# Feature-Aware Biased Random Walks on Graphs

Trains a decoder-only Transformer on feature-biased random walks sampled from a graph. The learned token embeddings become node representations. After training, the model can generate new graphs by autoregressively sampling walk sequences and converting them to edges.

## Method

### Walk sampling
Transition weights combine Node2Vec structural bias with node feature similarity:

```
π(u → v | t) = node2vec_weight(t, v)  ·  φ(u, v)

node2vec_weight:  1/p  if v == t  (return)
                  1    if (t,v) ∈ E  (BFS)
                  1/q  otherwise  (DFS/explore)

φ(u, v) = alpha + (1 - alpha) · s_hat(u, v)
```

`s_hat(u,v)` is node similarity normalized to [0, 1]:
- **Temporal graphs** `(T, N, F)`: mean Pearson correlation across F features, shifted `(r+1)/2`
- **Static graphs** `(N, F)`: cosine similarity over feature vectors

### Training
Walks are treated as token sequences. The Transformer is trained with a next-node prediction objective (cross-entropy). The `token_embedding_table` weights are the resulting node embeddings.

### Generation
The trained model autoregressively generates long sequences from random seed nodes. Consecutive node pairs in each sequence become edges.

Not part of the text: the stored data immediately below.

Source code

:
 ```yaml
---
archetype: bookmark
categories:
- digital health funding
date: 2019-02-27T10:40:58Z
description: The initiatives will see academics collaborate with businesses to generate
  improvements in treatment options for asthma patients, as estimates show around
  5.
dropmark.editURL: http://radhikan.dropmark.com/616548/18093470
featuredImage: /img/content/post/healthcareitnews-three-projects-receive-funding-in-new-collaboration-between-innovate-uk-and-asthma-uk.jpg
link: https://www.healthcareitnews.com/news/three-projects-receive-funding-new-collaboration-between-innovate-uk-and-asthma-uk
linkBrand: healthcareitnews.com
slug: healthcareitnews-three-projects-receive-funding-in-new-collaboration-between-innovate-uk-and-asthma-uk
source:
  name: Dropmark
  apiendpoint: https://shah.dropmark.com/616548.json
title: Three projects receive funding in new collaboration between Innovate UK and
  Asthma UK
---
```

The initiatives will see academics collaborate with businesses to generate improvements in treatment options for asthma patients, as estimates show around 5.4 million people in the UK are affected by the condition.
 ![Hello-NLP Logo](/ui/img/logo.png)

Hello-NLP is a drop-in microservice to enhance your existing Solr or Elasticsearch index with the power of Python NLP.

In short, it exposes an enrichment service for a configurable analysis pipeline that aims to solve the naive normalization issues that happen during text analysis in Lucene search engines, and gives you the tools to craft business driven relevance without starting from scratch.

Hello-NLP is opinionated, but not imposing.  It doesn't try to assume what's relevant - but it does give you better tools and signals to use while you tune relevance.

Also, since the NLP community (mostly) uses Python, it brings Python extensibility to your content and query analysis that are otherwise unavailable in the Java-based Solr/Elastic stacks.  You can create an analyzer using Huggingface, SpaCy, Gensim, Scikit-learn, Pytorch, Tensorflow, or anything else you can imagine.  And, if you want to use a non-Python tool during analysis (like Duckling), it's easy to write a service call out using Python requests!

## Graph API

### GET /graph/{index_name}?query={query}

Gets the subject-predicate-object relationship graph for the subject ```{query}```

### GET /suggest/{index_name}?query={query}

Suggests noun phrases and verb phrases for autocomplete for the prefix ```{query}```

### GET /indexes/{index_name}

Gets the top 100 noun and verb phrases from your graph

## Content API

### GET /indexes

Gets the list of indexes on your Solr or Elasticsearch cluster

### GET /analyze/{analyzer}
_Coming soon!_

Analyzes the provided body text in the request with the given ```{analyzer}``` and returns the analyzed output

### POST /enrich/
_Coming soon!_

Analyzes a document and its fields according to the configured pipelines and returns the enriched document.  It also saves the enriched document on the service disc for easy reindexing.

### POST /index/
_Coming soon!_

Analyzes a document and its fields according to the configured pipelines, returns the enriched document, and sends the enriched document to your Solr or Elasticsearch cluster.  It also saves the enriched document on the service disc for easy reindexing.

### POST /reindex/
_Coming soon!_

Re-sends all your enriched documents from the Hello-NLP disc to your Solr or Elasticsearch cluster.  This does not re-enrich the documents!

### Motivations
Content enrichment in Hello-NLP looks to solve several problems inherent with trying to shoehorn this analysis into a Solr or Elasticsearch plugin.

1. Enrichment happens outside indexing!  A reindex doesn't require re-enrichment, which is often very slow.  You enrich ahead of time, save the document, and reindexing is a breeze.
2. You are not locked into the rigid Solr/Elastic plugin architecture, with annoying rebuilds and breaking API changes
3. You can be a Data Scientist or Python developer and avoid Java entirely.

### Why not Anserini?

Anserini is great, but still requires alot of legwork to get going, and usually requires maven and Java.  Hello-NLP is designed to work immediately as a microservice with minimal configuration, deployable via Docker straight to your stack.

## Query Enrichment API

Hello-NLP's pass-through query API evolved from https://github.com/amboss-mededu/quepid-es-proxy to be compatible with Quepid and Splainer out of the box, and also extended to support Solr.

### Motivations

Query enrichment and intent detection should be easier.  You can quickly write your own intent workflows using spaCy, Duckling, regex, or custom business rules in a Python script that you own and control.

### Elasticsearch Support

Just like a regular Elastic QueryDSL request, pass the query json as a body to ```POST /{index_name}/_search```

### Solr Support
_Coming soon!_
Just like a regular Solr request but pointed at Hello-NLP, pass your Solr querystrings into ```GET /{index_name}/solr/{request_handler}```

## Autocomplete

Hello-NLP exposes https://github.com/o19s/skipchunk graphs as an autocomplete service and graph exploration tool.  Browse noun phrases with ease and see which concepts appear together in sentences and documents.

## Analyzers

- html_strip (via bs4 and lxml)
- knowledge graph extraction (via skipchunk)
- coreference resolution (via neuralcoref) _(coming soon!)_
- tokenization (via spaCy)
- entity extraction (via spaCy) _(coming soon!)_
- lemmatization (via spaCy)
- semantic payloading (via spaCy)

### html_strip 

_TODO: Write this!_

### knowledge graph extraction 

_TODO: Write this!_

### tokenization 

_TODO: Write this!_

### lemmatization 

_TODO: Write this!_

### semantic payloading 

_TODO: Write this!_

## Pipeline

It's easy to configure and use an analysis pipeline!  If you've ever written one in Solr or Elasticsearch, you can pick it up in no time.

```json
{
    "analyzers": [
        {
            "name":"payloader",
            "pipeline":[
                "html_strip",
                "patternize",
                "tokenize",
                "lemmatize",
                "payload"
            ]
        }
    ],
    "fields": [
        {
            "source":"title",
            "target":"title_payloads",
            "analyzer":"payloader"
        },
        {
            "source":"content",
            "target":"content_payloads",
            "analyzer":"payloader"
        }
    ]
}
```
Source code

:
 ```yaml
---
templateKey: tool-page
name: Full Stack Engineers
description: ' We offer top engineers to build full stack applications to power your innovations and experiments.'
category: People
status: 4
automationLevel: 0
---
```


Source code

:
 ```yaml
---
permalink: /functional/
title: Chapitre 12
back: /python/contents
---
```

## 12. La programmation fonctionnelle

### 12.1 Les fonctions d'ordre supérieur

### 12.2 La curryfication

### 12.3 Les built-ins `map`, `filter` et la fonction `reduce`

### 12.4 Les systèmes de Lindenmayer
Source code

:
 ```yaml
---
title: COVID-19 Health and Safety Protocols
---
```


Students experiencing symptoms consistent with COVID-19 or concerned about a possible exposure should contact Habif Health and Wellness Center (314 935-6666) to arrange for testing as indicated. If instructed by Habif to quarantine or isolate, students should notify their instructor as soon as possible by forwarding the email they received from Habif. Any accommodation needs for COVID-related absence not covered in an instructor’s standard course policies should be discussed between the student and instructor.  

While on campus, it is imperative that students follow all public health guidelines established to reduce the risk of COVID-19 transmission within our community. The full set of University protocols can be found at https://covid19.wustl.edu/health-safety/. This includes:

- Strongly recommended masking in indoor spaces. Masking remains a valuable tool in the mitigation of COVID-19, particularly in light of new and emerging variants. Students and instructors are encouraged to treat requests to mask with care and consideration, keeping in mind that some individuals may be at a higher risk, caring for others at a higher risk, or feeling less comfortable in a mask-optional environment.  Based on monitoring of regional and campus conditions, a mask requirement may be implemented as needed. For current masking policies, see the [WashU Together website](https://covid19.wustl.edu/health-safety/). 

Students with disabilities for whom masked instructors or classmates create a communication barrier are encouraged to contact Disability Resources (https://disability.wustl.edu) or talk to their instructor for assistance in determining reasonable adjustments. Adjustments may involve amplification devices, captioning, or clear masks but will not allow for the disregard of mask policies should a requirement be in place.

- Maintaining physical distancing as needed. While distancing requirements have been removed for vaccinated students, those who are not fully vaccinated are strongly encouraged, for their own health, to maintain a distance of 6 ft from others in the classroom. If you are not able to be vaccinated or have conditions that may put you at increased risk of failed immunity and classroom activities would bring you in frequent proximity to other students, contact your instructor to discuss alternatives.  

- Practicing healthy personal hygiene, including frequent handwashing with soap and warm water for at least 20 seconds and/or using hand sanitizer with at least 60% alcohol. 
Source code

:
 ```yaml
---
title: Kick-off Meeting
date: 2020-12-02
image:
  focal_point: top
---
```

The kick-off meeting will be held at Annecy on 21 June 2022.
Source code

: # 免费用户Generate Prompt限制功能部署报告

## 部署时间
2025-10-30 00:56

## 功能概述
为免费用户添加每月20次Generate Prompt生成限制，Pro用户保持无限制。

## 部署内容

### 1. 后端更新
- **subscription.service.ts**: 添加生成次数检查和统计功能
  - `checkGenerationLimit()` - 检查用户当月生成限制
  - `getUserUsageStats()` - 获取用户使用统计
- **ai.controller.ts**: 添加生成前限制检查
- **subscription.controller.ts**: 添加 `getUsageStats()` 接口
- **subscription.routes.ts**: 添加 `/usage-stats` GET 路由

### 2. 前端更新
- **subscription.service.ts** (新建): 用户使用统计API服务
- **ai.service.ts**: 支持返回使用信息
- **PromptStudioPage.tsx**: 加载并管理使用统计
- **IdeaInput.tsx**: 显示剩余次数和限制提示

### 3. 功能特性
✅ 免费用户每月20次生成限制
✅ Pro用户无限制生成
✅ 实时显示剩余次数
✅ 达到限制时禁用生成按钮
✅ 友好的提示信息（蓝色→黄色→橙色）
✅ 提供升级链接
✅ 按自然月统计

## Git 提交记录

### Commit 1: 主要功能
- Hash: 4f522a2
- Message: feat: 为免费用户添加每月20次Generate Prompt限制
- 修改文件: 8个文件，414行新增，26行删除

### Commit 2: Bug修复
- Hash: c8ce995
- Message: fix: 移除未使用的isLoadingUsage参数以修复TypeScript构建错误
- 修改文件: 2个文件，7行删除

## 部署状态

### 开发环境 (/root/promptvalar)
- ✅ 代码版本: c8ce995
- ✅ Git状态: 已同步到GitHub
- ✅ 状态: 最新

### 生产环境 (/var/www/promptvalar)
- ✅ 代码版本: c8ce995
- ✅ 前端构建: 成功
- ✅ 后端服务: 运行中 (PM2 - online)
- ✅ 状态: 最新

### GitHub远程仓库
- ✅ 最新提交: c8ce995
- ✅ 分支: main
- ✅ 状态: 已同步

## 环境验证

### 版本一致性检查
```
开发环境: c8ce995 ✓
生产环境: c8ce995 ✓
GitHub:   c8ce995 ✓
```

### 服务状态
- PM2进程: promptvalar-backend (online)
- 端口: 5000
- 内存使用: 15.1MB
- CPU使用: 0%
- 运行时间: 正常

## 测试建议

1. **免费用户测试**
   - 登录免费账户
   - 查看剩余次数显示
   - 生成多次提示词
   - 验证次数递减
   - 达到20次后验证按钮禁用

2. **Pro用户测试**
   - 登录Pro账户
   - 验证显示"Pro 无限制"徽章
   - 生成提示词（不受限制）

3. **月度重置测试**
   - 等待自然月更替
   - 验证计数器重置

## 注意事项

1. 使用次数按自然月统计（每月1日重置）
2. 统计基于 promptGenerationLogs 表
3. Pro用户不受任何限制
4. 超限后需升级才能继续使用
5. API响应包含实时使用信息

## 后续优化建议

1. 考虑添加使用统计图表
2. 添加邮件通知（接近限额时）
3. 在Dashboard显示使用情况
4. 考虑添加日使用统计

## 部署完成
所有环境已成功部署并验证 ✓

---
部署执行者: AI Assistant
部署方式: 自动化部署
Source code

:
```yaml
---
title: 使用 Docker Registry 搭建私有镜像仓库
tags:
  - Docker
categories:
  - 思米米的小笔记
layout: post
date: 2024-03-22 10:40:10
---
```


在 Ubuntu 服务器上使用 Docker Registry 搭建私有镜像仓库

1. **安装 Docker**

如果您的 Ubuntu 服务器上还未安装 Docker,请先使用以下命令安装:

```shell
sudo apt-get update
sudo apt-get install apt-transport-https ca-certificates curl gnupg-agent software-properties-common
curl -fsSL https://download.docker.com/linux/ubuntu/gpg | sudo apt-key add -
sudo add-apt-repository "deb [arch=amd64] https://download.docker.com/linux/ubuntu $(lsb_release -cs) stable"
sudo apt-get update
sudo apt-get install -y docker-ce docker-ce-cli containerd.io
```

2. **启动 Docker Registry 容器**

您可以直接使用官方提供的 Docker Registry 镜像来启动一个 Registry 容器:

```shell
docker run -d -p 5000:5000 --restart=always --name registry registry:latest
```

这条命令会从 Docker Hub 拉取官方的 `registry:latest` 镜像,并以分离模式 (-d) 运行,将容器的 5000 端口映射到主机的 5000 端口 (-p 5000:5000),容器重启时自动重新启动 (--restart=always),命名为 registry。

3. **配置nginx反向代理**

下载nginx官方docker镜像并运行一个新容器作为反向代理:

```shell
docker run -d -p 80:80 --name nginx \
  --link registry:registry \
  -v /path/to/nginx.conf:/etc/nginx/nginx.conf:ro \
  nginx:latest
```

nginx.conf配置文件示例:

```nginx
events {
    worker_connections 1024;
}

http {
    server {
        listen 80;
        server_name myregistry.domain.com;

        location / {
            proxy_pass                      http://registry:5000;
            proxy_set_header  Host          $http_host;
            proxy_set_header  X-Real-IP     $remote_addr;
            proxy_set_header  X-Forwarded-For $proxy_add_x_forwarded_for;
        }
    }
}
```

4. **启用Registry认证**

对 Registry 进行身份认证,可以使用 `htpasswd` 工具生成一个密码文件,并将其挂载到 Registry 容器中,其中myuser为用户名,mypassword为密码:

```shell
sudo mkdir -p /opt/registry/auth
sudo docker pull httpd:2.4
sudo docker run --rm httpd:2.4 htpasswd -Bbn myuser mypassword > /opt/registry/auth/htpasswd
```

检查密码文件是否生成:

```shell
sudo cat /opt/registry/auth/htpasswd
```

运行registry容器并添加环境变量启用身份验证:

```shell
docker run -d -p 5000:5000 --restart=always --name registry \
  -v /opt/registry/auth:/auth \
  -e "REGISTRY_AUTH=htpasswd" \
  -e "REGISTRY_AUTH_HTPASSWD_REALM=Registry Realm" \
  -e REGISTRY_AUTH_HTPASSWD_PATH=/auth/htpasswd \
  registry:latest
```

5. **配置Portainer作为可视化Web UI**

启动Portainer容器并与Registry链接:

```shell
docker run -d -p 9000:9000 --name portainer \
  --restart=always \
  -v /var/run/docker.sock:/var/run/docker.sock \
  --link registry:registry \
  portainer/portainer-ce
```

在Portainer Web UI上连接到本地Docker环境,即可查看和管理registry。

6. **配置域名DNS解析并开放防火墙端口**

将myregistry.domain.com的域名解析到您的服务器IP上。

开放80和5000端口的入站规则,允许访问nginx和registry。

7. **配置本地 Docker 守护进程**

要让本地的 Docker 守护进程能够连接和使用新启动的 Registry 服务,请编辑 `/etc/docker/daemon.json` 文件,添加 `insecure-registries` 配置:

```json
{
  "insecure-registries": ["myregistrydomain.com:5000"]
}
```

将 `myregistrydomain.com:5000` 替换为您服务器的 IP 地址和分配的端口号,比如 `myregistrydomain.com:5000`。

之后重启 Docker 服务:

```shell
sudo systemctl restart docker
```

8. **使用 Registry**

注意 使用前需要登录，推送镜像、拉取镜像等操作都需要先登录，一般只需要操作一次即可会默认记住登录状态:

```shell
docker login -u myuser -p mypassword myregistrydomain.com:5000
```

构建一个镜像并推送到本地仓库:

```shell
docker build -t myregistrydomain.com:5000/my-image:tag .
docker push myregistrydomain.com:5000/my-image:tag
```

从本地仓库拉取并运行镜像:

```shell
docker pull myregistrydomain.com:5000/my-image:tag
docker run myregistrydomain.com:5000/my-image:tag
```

Multiple sequences are merged into a single generated graph.

## File Structure

```
TANGEM_scratch/
├── main.py          — CLI entry point: train + optional generate + MMD eval
├── config.json      — default hyperparameters and per-dataset overrides
├── data.py          — read_graph, read_feats
├── similarity.py    — precompute_feature_similarity (Pearson / cosine)
├── walks.py         — random_walk, biased_random_walk, feature_biased_random_walk, seq2graph
├── model.py         — TransformerGG (decoder-only Transformer)
├── evaluation.py    — MMD metrics (degree, clustering, spectral, orbit, motif)
└── 3biased_walk.ipynb — interactive notebook covering the full pipeline
```

## Datasets

| Name       | Nodes | Edges | Features          | Type     |
|------------|-------|-------|-------------------|----------|
| ibb1       | 294   | 362   | (1416, 294, 4)    | temporal |
| ibb2       | 256   | 441   | (1416, 256, 4)    | temporal |
| ibb_big    | 2451  | 3667  | (744, 2451, 4)    | temporal |
| pems04     | 237   | 280   | (1416, 237, 3)    | temporal |
| citeseer   | 2120  | 3679  | (2120, 3703)      | static   |

## Usage

### Training only
```bash
python main.py --graph ibb1
```

### Training + MMD evaluation
```bash
# generate 5 graphs after training and compute MMD scores
python main.py --graph ibb1 --eval_graphs 5
```

### Save model and embeddings
```bash
python main.py --graph pems04 \
    --save_model checkpoints/pems04.pt \
    --save_emb   embeddings/pems04.npy
```

### Override specific hyperparameters
```bash
# CLI args override config.json values
python main.py --graph citeseer --alpha 0.3 --max_iters 10000 --log_every 200
```

### Use a custom config file
```bash
python main.py --graph ibb1 --config my_experiment.json
```

## Key Hyperparameters

| Parameter         | Default | Description |
|-------------------|---------|-------------|
| `alpha`           | 0.5     | Blend between structure and features. 1 = pure Node2Vec, 0 = pure feature similarity |
| `p`               | 1.0     | Node2Vec return parameter. High p discourages backtracking |
| `q`               | 0.1     | Node2Vec in-out parameter. Low q encourages DFS-like exploration |
| `walk_length`     | 60      | Steps per walk (= Transformer context length) |
| `num_walks`       | 60      | Walks sampled per node |
| `embed_dim`       | 64      | Node embedding dimension |
| `eval_graphs`     | 0       | Generated graphs for MMD evaluation (0 = skip) |
| `sequence_length` | 500     | Tokens per generated sequence |
| `num_sequences`   | 10      | Sequences merged into each generated graph |
| `temperature`     | 1.0     | Generation temperature. < 1 = conservative, > 1 = exploratory |

## Notes

- **Orbit and motif MMD** require the ORCA binary. Compile it with:
  ```bash
  g++ -O2 -o orca/orca orca/orca.cpp
  ```
  If missing, those two scores are skipped and reported as `nan`.

- **Per-dataset overrides** in `config.json` are applied automatically when `--graph` is set. CLI args take precedence over both.